[Start of section]
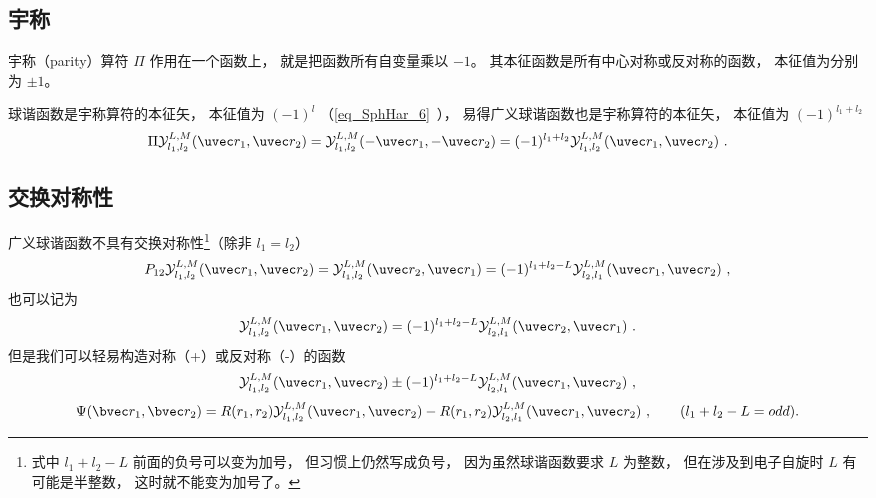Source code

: \subsection{宇称}
宇称（parity）算符 $\Pi$ 作用在一个函数上， 就是把函数所有自变量乘以 $-1$。 其本征函数是所有中心对称或反对称的函数， 本征值为分别为 $\pm 1$。

球谐函数是宇称算符的本征矢， 本征值为 $(-1)^l$ （\autoref{eq_SphHar_6}~）， 易得广义球谐函数也是宇称算符的本征矢， 本征值为 $(-1)^{l_1+l_2}$
\begin{equation}\label{eq_GenYlm_6}
\Pi \mathcal{Y}_{l_1,l_2}^{L,M}(\uvec r_1, \uvec r_2) =  \mathcal{Y}_{l_1,l_2}^{L,M}(-\uvec r_1, -\uvec r_2) = (-1)^{l_1+l_2} \mathcal{Y}_{l_1,l_2}^{L,M}(\uvec r_1, \uvec r_2)~.
\end{equation}

\subsection{交换对称性}
广义球谐函数不具有交换对称性\footnote{式中 $l_1+l_2-L$ 前面的负号可以变为加号， 但习惯上仍然写成负号， 因为虽然球谐函数要求 $L$ 为整数， 但在涉及到电子自旋时 $L$ 有可能是半整数， 这时就不能变为加号了。}（除非 $l_1 = l_2$）
\begin{equation}\label{eq_GenYlm_4}
P_{12} \mathcal{Y}_{l_1,l_2}^{L,M}(\uvec r_1, \uvec r_2) = \mathcal{Y}_{l_1,l_2}^{L,M}(\uvec r_2, \uvec r_1) = 
(-1)^{l_1+l_2-L} \mathcal{Y}_{l_2,l_1}^{L,M}(\uvec r_1, \uvec r_2)~,
\end{equation}
也可以记为
\begin{equation}\label{eq_GenYlm_5}
\mathcal{Y}_{l_1,l_2}^{L,M}(\uvec r_1, \uvec r_2) = 
(-1)^{l_1+l_2-L} \mathcal{Y}_{l_2,l_1}^{L,M}(\uvec r_2, \uvec r_1)~.
\end{equation}
但是我们可以轻易构造对称（+）或反对称（-）的函数
\begin{equation}
\mathcal{Y}_{l_1,l_2}^{L,M}(\uvec r_1, \uvec r_2) \pm (-1)^{l_1+l_2-L}\mathcal{Y}_{l_2,l_1}^{L,M}(\uvec r_1, \uvec r_2)~,
\end{equation}
\begin{equation}
\Psi(\bvec r_1, \bvec r_2) = 
R(r_1, r_2)\mathcal{Y}_{l_1,l_2}^{L,M}(\uvec r_1, \uvec r_2) - R(r_1, r_2)\mathcal{Y}_{l_2,l_1}^{L,M}(\uvec r_1, \uvec r_2)~, \qquad (l_1+l_2-L = odd).
\end{equation}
[End of section]
Problem requirements - Retype, without any change, every line from the one with "r_2, \uvec r_1)~." to the bottom of the listing.

Written solution -
(-1)^{l_1+l_2-L} \mathcal{Y}_{l_2,l_1}^{L,M}(\uvec r_2, \uvec r_1)~.
\end{equation}
但是我们可以轻易构造对称（+）或反对称（-）的函数
\begin{equation}
\mathcal{Y}_{l_1,l_2}^{L,M}(\uvec r_1, \uvec r_2) \pm (-1)^{l_1+l_2-L}\mathcal{Y}_{l_2,l_1}^{L,M}(\uvec r_1, \uvec r_2)~,
\end{equation}
\begin{equation}
\Psi(\bvec r_1, \bvec r_2) = 
R(r_1, r_2)\mathcal{Y}_{l_1,l_2}^{L,M}(\uvec r_1, \uvec r_2) - R(r_1, r_2)\mathcal{Y}_{l_2,l_1}^{L,M}(\uvec r_1, \uvec r_2)~, \qquad (l_1+l_2-L = odd).
\end{equation}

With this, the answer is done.